Armita vuol dire virtuosa, pura, umile. È un nome avestico, la lingua del testo sacro dei fedeli di Zoroastro, il profeta che per primo portò il monoteismo sull’altopiano iranico. Dopo la rivoluzione del 1979, molte famiglie scelsero nomi preislamici per i figli per dissociarsi dall’integralismo di regime. L’Iran vanta uno dei tassi di istruzione più alti dell’Asia, le donne sono due terzi delle matricole universitarie e dei laureati. Ora, in questo Iran in cui sono le donne a vincere il Nobel per la Pace (Shirin Ebadi 2003) e la medaglia Fields per la matematica (Maryam Mirzakhani 2014), vi sono ancora donne che si arruolano nella polizia morale. Per molte sarà un modo per guadagnarsi da vivere. Per altre vi sarà una motivazione ideologica: contribuire a contrastare l’influenza di quell’Occidente che impone sanzioni, cerca di isolare l’Iran e minaccia di invaderlo come ha già fatto con l’Afghanistan nel 2001 e con l’Iraq nel 2003.

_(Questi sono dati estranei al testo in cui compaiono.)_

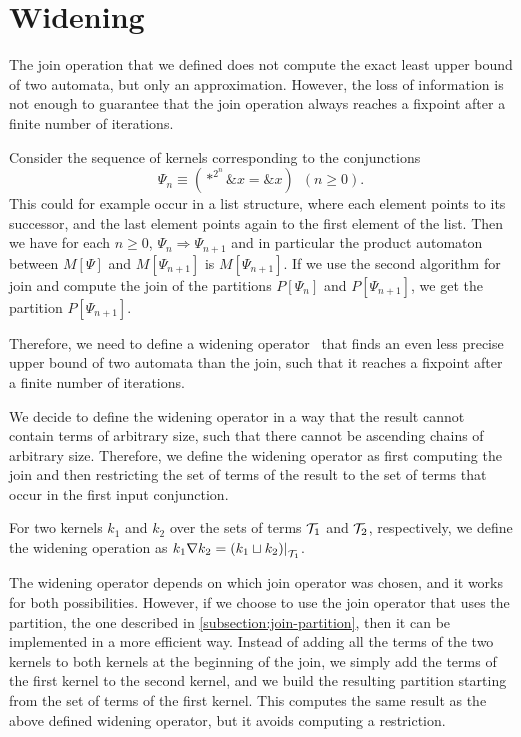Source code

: \section{Widening}

The join operation that we defined does not compute the exact least upper bound of two automata, but only an approximation.
However, the loss of information is not enough to guarantee that the join operation always reaches a fixpoint after a finite number of iterations.

\begin{example}\label{ex:widen-ascending-chain}
  Consider the sequence of kernels corresponding to the conjunctions
  \[
    \Psi_n \equiv (*^{2^n} \&x = \&x)\hspace{6pt} (n\geq 0).
  \]
  This could for example occur in a list structure, where each element points to its successor, and the last element points again to the first element of the list.
  Then we have for each $n \geq 0$, $\Psi_n \Longrightarrow \Psi_{n+1}$ and in particular the product automaton between $M[\Psi]$ and $M[\Psi_{n+1}]$ is $M[\Psi_{n+1}]$.
  If we use the second algorithm for join and compute the join of the partitions $P[\Psi_n]$ and $P[\Psi_{n+1}]$, we get the partition $P[\Psi_{n+1}]$.
\end{example}

Therefore, we need to define a widening operator~\cite{widening} that finds an even less precise upper bound of two automata than the join, such that it reaches a fixpoint after a finite number of iterations.

We decide to define the widening operator in a way that the result cannot contain terms of arbitrary size, such that there cannot be ascending chains of arbitrary size.
Therefore, we define the widening operator as first computing the join and then restricting the set of terms of the result to the set of terms that occur in the first input conjunction.

\begin{definition}
  For two kernels $k_1$ and $k_2$ over the sets of terms $\mathcal{T}_1$ and $\mathcal{T}_2$, respectively, we define the widening operation as
  $k_1 \widen k_2 = \restr{(k_1 \join k_2)}{\T_1}$.
\end{definition}

The widening operator depends on which join operator was chosen, and it
works for both possibilities.
However, if we choose to use the join operator that uses the partition, the one described in \cref{subsection:join-partition},
then it can be implemented in a more efficient way.
Instead of adding all the terms of the two kernels to both kernels at the beginning of the join,
we simply add the terms of the first kernel to the second kernel,
and we build the resulting partition starting from the set of terms of the first kernel.
This computes the same result as the above defined widening operator,
but it avoids computing a restriction.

Di fronte alle proteste innescate dalla morte di Mahsa Amini, le autorità iraniane hanno deciso di tenere la linea dura su tutti i fronti, in primis sull’obbligo del velo. Ad appoggiare questa scelta è la Cina che rifornisce gli apparati di sicurezza iraniani delle tecnologie necessaria al riconoscimento facciale e quindi alla repressione. Al tempo stesso, Pechino ha mediato il riavvicinamento dell’Iran con l’Arabia saudita, con cui i rapporti diplomatici si erano interrotti nel gennaio 2016. Inoltre, mentre l’Occidente continua a imporre sanzioni, altre potenze hanno accolto l’Iran nella Shanghai Cooperation Organization e hanno invitato la Repubblica islamica nei Brics. Non saranno le minacce a impedire la diffusione delle vicende della sedicenne Armita. Le proteste di questi ultimi dodici mesi dimostrano che le informazioni continuano a giungerci dall’Iran grazie all’impegno della società civile e di organizzazioni non governative.

Il movimento “Donna vita libertà” non ha un leader, come d’altronde non lo hanno #metoo e #blacklivesmatter. Di conseguenza, non può essere decapitato come era successo con l’Onda verde del 2009, quando i leader Mir Hossein Mussavi, Zahra Rahnavard e Mehdi Karrubi erano fatti sparire dalla circolazione. Inoltre, il movimento “Donna vita libertà” ha varcato le frontiere dell’Iran. Bocca chiusa e testa bassa, ai campionati di calcio di Doha la nazionale iraniana ha fatto accendere i riflettori sulle violazioni dei diritti umani in Iran.

“Non sarà ancora rivoluzione, come tanti l’hanno definito”, ma il cambiamento che ha prodotto quel movimento in parte già lo è, dice Luciana Borsatti, già corrispondente dell’Ansa a Teheran, nel volume Iran. Il tempo delle donne (Castelvecchi 2023). “Nonostante la repressione e una potenziale stanchezza fisiologica, il suo potenziale dirompente non sembra affatto essersi esaurito - dice - È solo questione di tempo perché altre scintille inneschino nuove fiamme”.